Police Encounters as a Popular Form of Custodial Death’ - Implications for Law and Society'.

 'Police Encounters as a Popular Form of Custodial Death’  - Implications for Law and Society'.




Police encounters are extrajudicial killings that police personnel commit of persons accused of certain heinous crimes like terrorists or gangsters who are assumed to be difficult to nab due to being dangerous and powerful. The police argue that they kill such alleged criminals in self-defense and do not have the pre-meditated plan to kill suspects but only to arrest them. 


When arrest is not possible for them due to the threat to their own lives, they use all means necessary to defend themselves against the alleged criminal. As per Section 46 (2) of the CrPC, if a person resists from being arrested, the police have the authority to use “all means necessary” to secure the arrest of the accused. 


However Section 46(3) explicitly mentions that the police officer does not have the right to cause the death of the accused. However, it extends this right of life to the accused as long as his offense is not punishable by life imprisonment or death penalty. This means that the CrPC tacitly authorizes the police to even cause an accused’s death if he is not cooperating with the police to surrender himself for arrest while being suspected to have committed an offense punishable with life imprisonment or death penalty.  


In India, those skeptical of the motivation and facts of encounter cases claim that there is a phenomenon wherein the police deliberately kill suspects of crimes or even innocent people under the guise of a police encounter, framing the issue as though a hard-bent tough criminal has been subdued by the valor and conscientiousness of the police force of the country. Such encounters are called ‘fake encounters’.
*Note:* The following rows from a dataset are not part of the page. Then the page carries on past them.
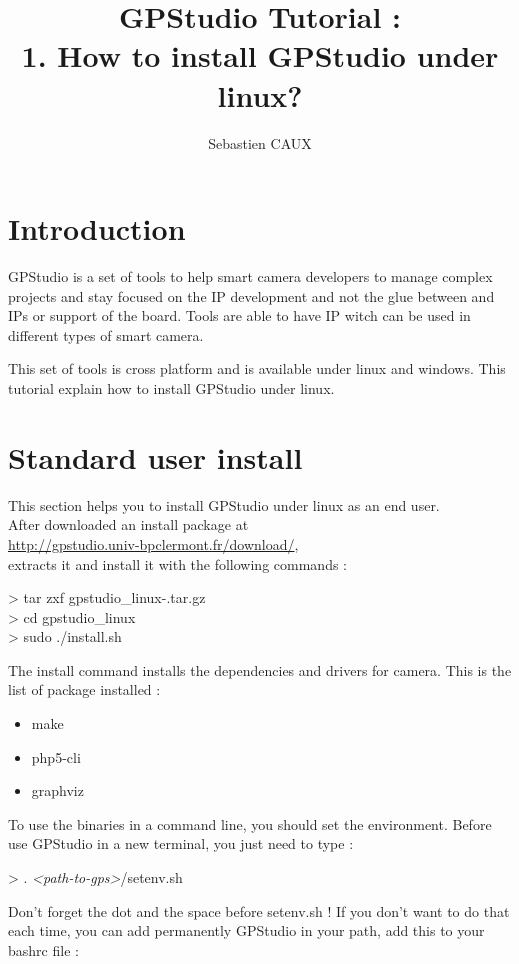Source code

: \documentclass[10pt,a4paper]{article}
\author{Sebastien CAUX}
\title{GPStudio Tutorial : \\ 1. How to install GPStudio under linux? \version}
\begin{document}
\maketitle
\section{Introduction}
GPStudio is a set of tools to help smart camera developers to manage complex projects and stay focused on the IP development and not the glue between and IPs or support of the board. Tools are able to have IP witch can be used in different types of smart camera.

This set of tools is cross platform and is available under linux and windows. This tutorial explain how to install GPStudio under linux.

\section{Standard user install}
This section helps you to install GPStudio under linux as an end user.\\

After downloaded an install package at \\
\mbox{\url{http://gpstudio.univ-bpclermont.fr/download/}}, \\
extracts it and install it with the following commands :

\begin{sample}
> tar zxf gpstudio\_linux-\version.tar.gz \\
> cd gpstudio\_linux \\
> sudo ./install.sh
\end{sample}

The install command installs the dependencies and drivers for camera. This is the list of package installed :
\begin{itemize}
\item make
\item php5-cli
\item graphviz
\end{itemize}

To use the binaries in a command line, you should set the environment. Before use GPStudio in a new terminal, you just need to type :

\begin{sample}
> . \emph{<path-to-gps>}/setenv.sh
\end{sample}

Don't forget the dot and the space before setenv.sh ! If you don't want to do that each time, you can add permanently GPStudio in your path, add this to your bashrc file :
\end{document}
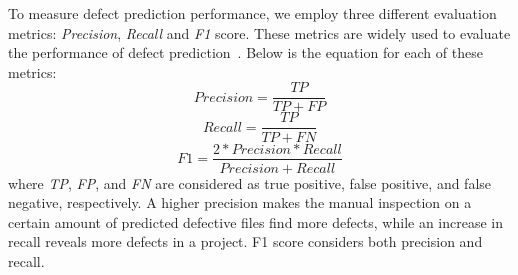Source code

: To measure defect prediction performance, we employ three different evaluation metrics: \textit{Precision}, \textit{Recall} and \textit{F1} score. These metrics are widely used to evaluate the performance of defect prediction~\cite{menzies2007data, menzies2010defect}. %
Below is the equation for each of these metrics:
\begin{equation}
\label{eq:precision}
Precision = \frac{TP}{TP+FP} 
\end{equation}
\begin{equation}
\label{eq:recall}
Recall = \frac{TP}{TP+FN}
\end{equation}
\begin{equation}
\label{eq:f1}
F1 = \frac{2 * Precision * Recall}{Precision + Recall}
\end{equation}
where \textit{TP}, \textit{FP}, and \textit{FN} are considered as true positive, false positive, and false negative, respectively.
A higher precision makes the manual inspection on a certain amount of predicted defective files find more defects, while an increase in recall reveals more defects in a project. F1 score considers both precision and recall. 


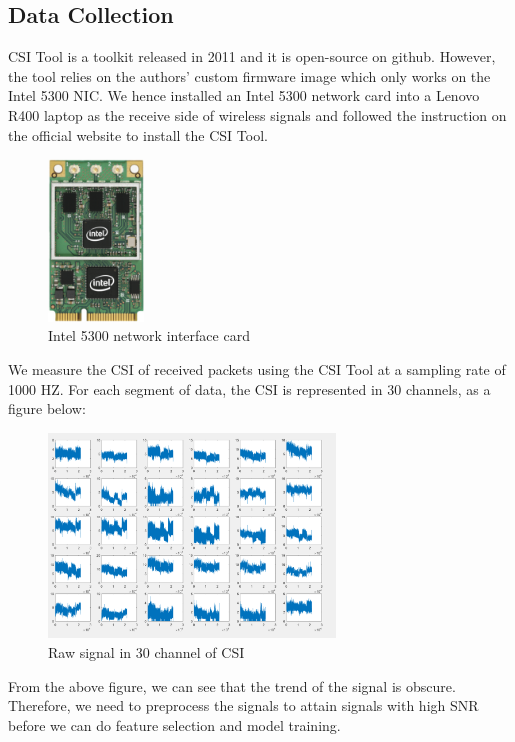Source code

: \documentclass[conference]{IEEEtran}
\begin{document}
\subsection{Data Collection}

CSI Tool \cite{halperin2011tool} is a toolkit released in 2011 and it is open-source on github. However, the tool relies on the authors' custom firmware image which only works on the Intel 5300 NIC.
We hence installed an Intel 5300 network card into a Lenovo R400 laptop as the receive side of wireless signals and followed the instruction on the official website to install the CSI Tool.
\begin{figure}[H]
\begin{center}
\includegraphics[width=1in]{NIC.png}
\caption{Intel 5300 network interface card}
\end{center}
\end{figure}
We measure the CSI of received packets using the CSI Tool at a sampling rate of 1000 HZ. For each segment of data, the CSI is represented in 30 channels, as a figure below:
\begin{figure}[H]
\begin{center}
\includegraphics[width=3in]{Original.png}
\caption{Raw signal in 30 channel of CSI}
\end{center}
\end{figure}
From the above figure, we can see that the trend of the signal is obscure. Therefore, we need to preprocess the signals to attain signals with high SNR before we can do feature selection and model training.
\end{document}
The issue with staging such encounters and killing suspects in such an extrajudicial manner is that it violates the rule of law and erodes the public’s faith in the judicial process. Moreover, the fundamental rights of the criminals in the capacity of a human being whose right to life is stripped away from him without due process and procedure established by law and essential rights against torture or assault are violated  by the state, it sets a dangerous precedent in society. The people’s deference for law also shrinks and gradually fades away. 


Killing of suspects raises questions of police accountability and human rights, violating cardinal principles of criminal jurisprudence wherein the burden of proof lies on the prosecution to prove in a court of law as to the accused’s culpability in the alleged crime. Consequently, his guilt is assumed without a trial to prove whether he is indeed liable or not. Hence, the axiom of ‘presumption of innocence until proven guilty’ and the maxim of ‘audi alteram partem’ i.e., listening to the other side is conveniently nipped in the bud. 


The Supreme Court of India has ruled that acts of ‘Trigger-happy policemen” is short-cut justice providing a sense of momentary relief to the public who feel outraged by the crime. However, such extrajudicial killings avert the scrutiny from major structural issues that allow the culture of impunity and lawlessness to prevail.

 

In Extra Judicial Execution Victim Families Association and Anr vs Union of India, 2016, the Court answered the question of whether we need to know the truth about whether a police encounter is genuine or fake, and it answered in the affirmative saying that it is necessary to do so.


In Om Prakash vs State of Jharkhand, 2012, the Supreme Court tacitly recognised that police encounters are fake as it called the police personnel in the case as “trigger-happy” who kill criminals, and “project the incident as an encounter”. This shows that the court holds the police’s act of killing the criminal is that of self-defence or necessary in those circumstances, but one in which the police deliberately murders the accused while guilefully and deftly portraying the killing as an encounter. The apex court further went to the extent of calling such staged encounters as “state sponsored terrorism” and ruled that police encounters are illegal as per the criminal justice administration system. 


Hence, police encounters are a grave miscarriage of justice wherein the police does not have the authority or mandate to be the judge, jury and executioner as it is illegal, unjust and immoral. It also puts the state institutions, in particular, the judiciary in a bad light as people’s anger and impatience leads them to believe in swift police action which mocks the existence of the rule of law and due process. 


Police encounters do not truly serve the ends of justice as depicted as the accused along with the encounter can be faked, opening the Pandora’s box of further injustice as an innocent person can be killed while being falsely depicted as the accused and in case the real accused is killed, it has occurred by bypassing the rule of law and procedure established, which also furthers lawlessness.